BEGIN

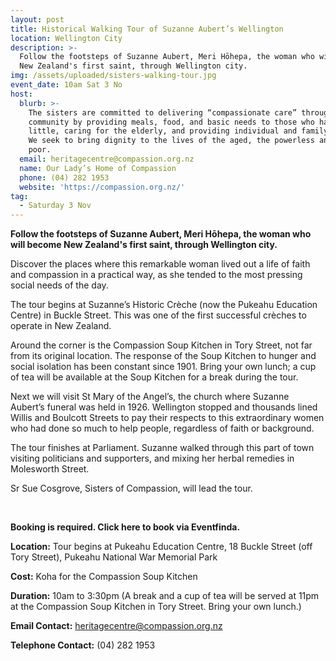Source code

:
 ```yaml
---
layout: post
title: Historical Walking Tour of Suzanne Aubert’s Wellington
location: Wellington City
description: >-
  Follow the footsteps of Suzanne Aubert, Meri Hōhepa, the woman who will become
  New Zealand's first saint, through Wellington city.
img: /assets/uploaded/sisters-walking-tour.jpg
event_date: 10am Sat 3 No
host:
  blurb: >-
    The sisters are committed to delivering “compassionate care” throughout the
    community by providing meals, food, and basic needs to those who have very
    little, caring for the elderly, and providing individual and family support.
    We seek to bring dignity to the lives of the aged, the powerless and the
    poor.
  email: heritagecentre@compassion.org.nz
  name: Our Lady’s Home of Compassion
  phone: (04) 282 1953
  website: 'https://compassion.org.nz/'
tag:
  - Saturday 3 Nov
---
```

**Follow the footsteps of Suzanne Aubert, Meri Hōhepa, the woman who will become New Zealand's first saint, through Wellington city.**

Discover the places where this remarkable woman lived out a life of faith and compassion in a practical way, as she tended to the most pressing social needs of the day. 

The tour begins at Suzanne’s Historic Crèche (now the Pukeahu Education Centre) in Buckle Street. This was one of the first successful crèches to operate in New Zealand. 

Around the corner is the Compassion Soup Kitchen in Tory Street, not far from its original location. The response of the Soup Kitchen to hunger and social isolation has been constant since 1901. Bring your own lunch; a cup of tea will be available at the Soup Kitchen for a break during the tour. 

Next we will visit St Mary of the Angel’s, the church where Suzanne Aubert’s funeral was held in 1926. Wellington stopped and thousands lined Willis and Boulcott Streets to pay their respects to this extraordinary women who had done so much to help people, regardless of faith or background. 

The tour finishes at Parliament. Suzanne walked through this part of town visiting politicians and supporters, and mixing her herbal remedies in Molesworth Street.

Sr Sue Cosgrove, Sisters of Compassion, will lead the tour. 

<br>

**Booking is required. Click here to book via Eventfinda.**  

**Location:** Tour begins at Pukeahu Education Centre, 18 Buckle Street (off Tory Street), Pukeahu National War Memorial Park

**Cost:** Koha for the Compassion Soup Kitchen

**Duration:** 10am to 3:30pm (A break and a cup of tea will be served at 11pm at the Compassion Soup Kitchen in Tory Street. Bring your own lunch.)

**Email Contact:** heritagecentre@compassion.org.nz

**Telephone Contact:** (04) 282 1953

END

WHAT TO DO — Transcribe the line that contains "book via Eventfinda.**" exactly, then each line after it through the end of the material. Nothing else belongs in the output.

OUTPUT OF THE TASK —
**Booking is required. Click here to book via Eventfinda.**  

**Location:** Tour begins at Pukeahu Education Centre, 18 Buckle Street (off Tory Street), Pukeahu National War Memorial Park

**Cost:** Koha for the Compassion Soup Kitchen

**Duration:** 10am to 3:30pm (A break and a cup of tea will be served at 11pm at the Compassion Soup Kitchen in Tory Street. Bring your own lunch.)

**Email Contact:** heritagecentre@compassion.org.nz

**Telephone Contact:** (04) 282 1953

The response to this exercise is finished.